SLAVES LABOR: THE MOSCOW - VOLGA AND THE VOLGA - DON CANALS

I'd like to call you all by name
But the list was removed
And there is nowhere else to look.
Anna Akhmatova, Requiem, 1935-1940

The Volga River was the single most important inland waterway in the Soviet Union, accounting for over half the river traffic of the country. Navigation on the Volga system was enhanced by seven major dams constructed in the Soviet period. The Volga-Don Canal in the south provided a sea outlet through the Black Sea, and the Volga-Baltic Waterway in the north, and the Volga-Baltic Waterway in the north provided a sea outlet through the Baltic Sea.

Sept. 7, 1947. Moscow-Volga canal. Scott 1147 - 1149

In the 1930s, two major canals were constructed: one connecting the Baltic and White seas, 227 kilometers long, with nineteen locks; the other connecting Moscow to the Volga River, 128 kilometers long. Both were built using prisoners, the first at a cost of about 225,000 human lives. The Moscow-Volga Canal, built between 1932 and 1937, flows 80 miles from the Volga to the Moskva River at Moscow. By 1940 about 108,900 kilometers of river and 4,200 kilometers of man-made waterways were in operation, which allowed movement of 73.9 million tons originated of freight.


Sept. 7, 1947. Moscow-Volga canal. Scott 1150 - 1152

Gulag prisoners constructed the White Sea-Baltic Canal, the Moscow-Volga Canal, the Baikal-Amur main railroad line, numerous hydroelectric stations, and strategic roads and industrial enterprises in remote regions. GULAG -- "Glavnoe Upravlenie Ispravitelno-trudovykh Lagerej", or The Chief Directorate of Corrective Labor Camps.

Nov. 6, 1952. M.S. Ship Joseph Stalin at entrance to Volga - Don canal. Scott 1643.

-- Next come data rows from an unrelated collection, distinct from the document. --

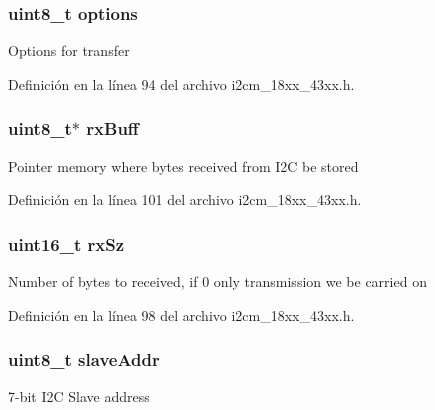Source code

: \subsubsection[{\texorpdfstring{options}{options}}]{\setlength{\rightskip}{0pt plus 5cm}uint8\+\_\+t options}\hypertarget{struct_i2_c_m___x_f_e_r___t_aace3d640c8d449b8db1162993d259d3f}{}\label{struct_i2_c_m___x_f_e_r___t_aace3d640c8d449b8db1162993d259d3f}
Options for transfer 

Definición en la línea 94 del archivo i2cm\+\_\+18xx\+\_\+43xx.\+h.

\subsubsection[{\texorpdfstring{rx\+Buff}{rxBuff}}]{\setlength{\rightskip}{0pt plus 5cm}uint8\+\_\+t$\ast$ rx\+Buff}\hypertarget{struct_i2_c_m___x_f_e_r___t_a0aa410ff8cbc01a00b2fa2189e1c2938}{}\label{struct_i2_c_m___x_f_e_r___t_a0aa410ff8cbc01a00b2fa2189e1c2938}
Pointer memory where bytes received from I2C be stored 

Definición en la línea 101 del archivo i2cm\+\_\+18xx\+\_\+43xx.\+h.

\subsubsection[{\texorpdfstring{rx\+Sz}{rxSz}}]{\setlength{\rightskip}{0pt plus 5cm}uint16\+\_\+t rx\+Sz}\hypertarget{struct_i2_c_m___x_f_e_r___t_a05f4dc274b335e29f87dbc8575a170b9}{}\label{struct_i2_c_m___x_f_e_r___t_a05f4dc274b335e29f87dbc8575a170b9}
Number of bytes to received, if 0 only transmission we be carried on 

Definición en la línea 98 del archivo i2cm\+\_\+18xx\+\_\+43xx.\+h.

\subsubsection[{\texorpdfstring{slave\+Addr}{slaveAddr}}]{\setlength{\rightskip}{0pt plus 5cm}uint8\+\_\+t slave\+Addr}\hypertarget{struct_i2_c_m___x_f_e_r___t_a771bfcb0b066269afae6905ce5804c89}{}\label{struct_i2_c_m___x_f_e_r___t_a771bfcb0b066269afae6905ce5804c89}
7-\/bit I2C Slave address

In the 1950s, construction of the 101-kilometer canal connecting the Volga and Don rivers, also built using prisoners, brought all the major inland river ports within the reach of the Black, Baltic, Caspian, Azov, and White seas. Source

 

Aug. 29, 1953. Volga - Don canal. Scott 1666 - 1668

More than 100,000 "political" prisoners were employed in the project at any one time. It was this canal that gave Soviet convict workers their slang moniker, zeki or zeks, after Zaklyuchennyie Kanalstroya, prisoners of the canal-building directorate.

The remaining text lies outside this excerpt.